Development Practices

This section describes development practices used across all arXiv-NG projects, including code management, application versioning, QA/QC, CI/CD, and documentation.

Code management

Source code and attendant documentation for each service will be kept under version control in its own Git repository, hosted on GitHub. Except where impracticable new GitHub repositories should be public, and should include a copy of the MIT license (e.g. see https://github.com/arxiv/arxiv-zero/blob/master/LICENSE). Repositories containing code for the classic arXiv system must remain private due to security concerns.

Branch Management

We use the Gitflow branching model to manage concurrent work within each repository.
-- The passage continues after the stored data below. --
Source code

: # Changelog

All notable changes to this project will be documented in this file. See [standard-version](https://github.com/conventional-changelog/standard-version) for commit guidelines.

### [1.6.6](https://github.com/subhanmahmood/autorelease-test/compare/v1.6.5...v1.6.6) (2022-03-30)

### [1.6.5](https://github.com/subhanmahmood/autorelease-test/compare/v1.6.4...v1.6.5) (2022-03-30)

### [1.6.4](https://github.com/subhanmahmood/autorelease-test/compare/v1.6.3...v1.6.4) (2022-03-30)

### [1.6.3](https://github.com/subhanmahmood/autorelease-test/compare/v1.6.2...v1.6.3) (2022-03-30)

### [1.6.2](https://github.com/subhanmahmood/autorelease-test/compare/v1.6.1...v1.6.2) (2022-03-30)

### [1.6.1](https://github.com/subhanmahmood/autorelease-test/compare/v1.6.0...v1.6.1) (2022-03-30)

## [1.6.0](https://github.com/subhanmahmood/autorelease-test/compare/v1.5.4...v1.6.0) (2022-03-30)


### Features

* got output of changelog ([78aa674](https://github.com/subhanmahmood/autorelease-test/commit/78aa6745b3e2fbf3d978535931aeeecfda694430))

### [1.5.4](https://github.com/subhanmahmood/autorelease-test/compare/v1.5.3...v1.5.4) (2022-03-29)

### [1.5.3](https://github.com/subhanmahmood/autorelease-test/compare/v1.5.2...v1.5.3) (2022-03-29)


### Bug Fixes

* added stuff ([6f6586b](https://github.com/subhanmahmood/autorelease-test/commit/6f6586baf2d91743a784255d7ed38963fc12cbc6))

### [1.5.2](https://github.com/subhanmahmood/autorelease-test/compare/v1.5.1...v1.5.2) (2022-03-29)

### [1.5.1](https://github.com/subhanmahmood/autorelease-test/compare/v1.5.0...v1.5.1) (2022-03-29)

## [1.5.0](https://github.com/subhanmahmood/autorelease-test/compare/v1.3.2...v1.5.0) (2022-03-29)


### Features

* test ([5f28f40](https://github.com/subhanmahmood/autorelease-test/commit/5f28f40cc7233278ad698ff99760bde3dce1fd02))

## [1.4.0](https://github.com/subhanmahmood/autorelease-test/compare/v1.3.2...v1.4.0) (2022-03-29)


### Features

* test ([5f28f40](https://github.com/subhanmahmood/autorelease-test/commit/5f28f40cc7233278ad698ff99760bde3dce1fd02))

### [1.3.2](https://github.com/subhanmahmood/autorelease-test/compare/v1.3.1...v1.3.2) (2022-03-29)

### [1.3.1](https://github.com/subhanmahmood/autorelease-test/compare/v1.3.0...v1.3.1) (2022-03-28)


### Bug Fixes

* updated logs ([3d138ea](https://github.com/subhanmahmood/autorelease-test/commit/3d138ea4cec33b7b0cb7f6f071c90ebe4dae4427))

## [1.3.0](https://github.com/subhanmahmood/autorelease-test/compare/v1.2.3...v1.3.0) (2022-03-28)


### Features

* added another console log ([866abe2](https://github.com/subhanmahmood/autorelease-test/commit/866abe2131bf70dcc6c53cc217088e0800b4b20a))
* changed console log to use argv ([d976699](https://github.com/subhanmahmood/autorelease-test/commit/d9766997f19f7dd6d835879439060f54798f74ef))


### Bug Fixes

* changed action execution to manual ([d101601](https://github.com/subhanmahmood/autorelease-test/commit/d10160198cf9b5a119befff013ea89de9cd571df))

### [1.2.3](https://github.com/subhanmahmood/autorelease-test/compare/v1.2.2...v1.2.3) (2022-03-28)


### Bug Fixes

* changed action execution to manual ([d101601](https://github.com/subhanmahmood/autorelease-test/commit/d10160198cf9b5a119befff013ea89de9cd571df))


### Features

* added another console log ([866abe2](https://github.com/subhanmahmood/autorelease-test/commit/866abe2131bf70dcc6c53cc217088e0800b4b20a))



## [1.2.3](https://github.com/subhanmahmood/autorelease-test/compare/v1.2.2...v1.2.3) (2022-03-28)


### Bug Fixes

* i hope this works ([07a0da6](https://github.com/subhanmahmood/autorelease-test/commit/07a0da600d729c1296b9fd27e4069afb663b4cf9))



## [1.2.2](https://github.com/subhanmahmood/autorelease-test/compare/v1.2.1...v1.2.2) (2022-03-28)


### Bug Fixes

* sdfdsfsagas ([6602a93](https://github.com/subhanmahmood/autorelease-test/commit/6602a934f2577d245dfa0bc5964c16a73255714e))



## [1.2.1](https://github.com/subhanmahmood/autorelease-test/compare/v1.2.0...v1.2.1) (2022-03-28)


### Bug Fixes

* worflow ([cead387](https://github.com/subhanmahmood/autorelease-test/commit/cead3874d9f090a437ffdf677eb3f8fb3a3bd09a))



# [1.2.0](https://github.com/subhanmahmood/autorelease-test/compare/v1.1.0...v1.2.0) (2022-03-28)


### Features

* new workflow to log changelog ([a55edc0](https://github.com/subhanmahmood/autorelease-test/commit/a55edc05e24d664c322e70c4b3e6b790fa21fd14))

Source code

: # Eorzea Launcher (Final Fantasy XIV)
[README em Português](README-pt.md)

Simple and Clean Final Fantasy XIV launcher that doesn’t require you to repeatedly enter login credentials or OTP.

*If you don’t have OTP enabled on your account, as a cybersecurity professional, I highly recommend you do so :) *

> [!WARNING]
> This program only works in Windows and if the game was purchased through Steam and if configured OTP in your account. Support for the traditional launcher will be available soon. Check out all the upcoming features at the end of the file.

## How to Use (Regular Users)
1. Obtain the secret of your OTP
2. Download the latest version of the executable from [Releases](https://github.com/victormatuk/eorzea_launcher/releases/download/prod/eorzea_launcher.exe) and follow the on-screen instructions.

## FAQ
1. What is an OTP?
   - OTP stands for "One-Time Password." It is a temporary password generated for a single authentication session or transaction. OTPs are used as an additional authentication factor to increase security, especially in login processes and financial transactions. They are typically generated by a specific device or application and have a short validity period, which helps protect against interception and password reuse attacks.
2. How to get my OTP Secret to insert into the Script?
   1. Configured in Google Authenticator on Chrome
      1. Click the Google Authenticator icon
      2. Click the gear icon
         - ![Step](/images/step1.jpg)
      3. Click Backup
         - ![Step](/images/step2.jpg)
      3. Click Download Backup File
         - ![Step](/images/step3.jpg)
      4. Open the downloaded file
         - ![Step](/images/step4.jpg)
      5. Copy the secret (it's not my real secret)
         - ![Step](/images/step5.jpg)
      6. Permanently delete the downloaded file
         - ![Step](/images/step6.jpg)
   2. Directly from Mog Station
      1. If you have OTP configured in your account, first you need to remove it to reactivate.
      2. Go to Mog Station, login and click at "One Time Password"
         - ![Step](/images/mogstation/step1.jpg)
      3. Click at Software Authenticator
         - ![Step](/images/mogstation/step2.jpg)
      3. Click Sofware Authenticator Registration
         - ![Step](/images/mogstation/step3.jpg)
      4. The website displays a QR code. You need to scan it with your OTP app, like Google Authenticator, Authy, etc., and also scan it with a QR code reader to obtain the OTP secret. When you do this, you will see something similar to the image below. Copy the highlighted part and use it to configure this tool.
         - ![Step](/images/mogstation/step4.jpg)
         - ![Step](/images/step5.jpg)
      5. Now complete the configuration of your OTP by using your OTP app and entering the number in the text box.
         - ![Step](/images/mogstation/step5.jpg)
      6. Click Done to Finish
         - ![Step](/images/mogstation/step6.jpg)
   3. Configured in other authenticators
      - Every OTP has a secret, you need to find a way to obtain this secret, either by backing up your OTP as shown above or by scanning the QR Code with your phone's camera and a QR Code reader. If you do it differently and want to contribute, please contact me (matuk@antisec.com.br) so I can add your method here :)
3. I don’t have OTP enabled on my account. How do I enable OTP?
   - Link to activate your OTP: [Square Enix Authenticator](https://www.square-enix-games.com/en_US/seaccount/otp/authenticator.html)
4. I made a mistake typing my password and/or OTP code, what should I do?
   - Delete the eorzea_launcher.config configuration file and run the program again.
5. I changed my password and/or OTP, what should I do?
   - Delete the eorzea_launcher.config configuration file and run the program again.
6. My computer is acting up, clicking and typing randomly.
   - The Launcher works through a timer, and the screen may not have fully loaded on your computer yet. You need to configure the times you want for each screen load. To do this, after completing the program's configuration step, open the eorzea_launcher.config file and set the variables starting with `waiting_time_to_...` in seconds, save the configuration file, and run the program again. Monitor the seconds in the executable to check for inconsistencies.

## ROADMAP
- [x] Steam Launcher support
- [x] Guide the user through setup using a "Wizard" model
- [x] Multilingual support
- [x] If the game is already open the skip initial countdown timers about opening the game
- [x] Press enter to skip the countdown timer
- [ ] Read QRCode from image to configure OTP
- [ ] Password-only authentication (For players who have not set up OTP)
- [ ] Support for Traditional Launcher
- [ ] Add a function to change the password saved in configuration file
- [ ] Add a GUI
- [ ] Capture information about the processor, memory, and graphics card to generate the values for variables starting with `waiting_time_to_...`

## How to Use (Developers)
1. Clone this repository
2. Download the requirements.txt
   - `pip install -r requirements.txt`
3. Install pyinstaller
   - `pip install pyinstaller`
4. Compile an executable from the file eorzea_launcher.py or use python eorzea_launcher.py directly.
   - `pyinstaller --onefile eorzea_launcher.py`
In brief, each repository has a master branch that contains the latest stable version of the application, a develop branch that contains additional work not yet released, and feature branches that contain work on a specific task or story.

Feature branches are named based on the corresponding ticket in the ARXIVNG or ARXIVDEV JIRA project: [type]/[project]-[number]. For example, story/ARXIVDEV-4092. JIRA ticket numbers (eg. ARXIVDEV-1234) should also be included in commit messages, especially when the ticket number is different from that named in the feature branch.

Delivering Work

Feature branches are not merged directly into the develop branch, nor is the develop branch merged directly into the master branch. Instead, the developer responsible for delivering the changes in question raises a pull request, which (except in rare cases) are subject to review by at least one other member of the dev team. Pull requests must also pass all automated tests and quality checks; see Testing & QA.

Tagging

Application versions are commemorated using annotated tags on the master branch. A tag is applied only after the prospective release has been staged and verified for deployment. Tags should contain only the version number. See Versioning for details.

Versioning

arXiv-NG services are versioned independently, using semantic versioning. In brief:

  • Major versions commemorate incompatible API changes;

  • Minor versions commemorate new functionality;

  • Patch versions commemorate bug fixes.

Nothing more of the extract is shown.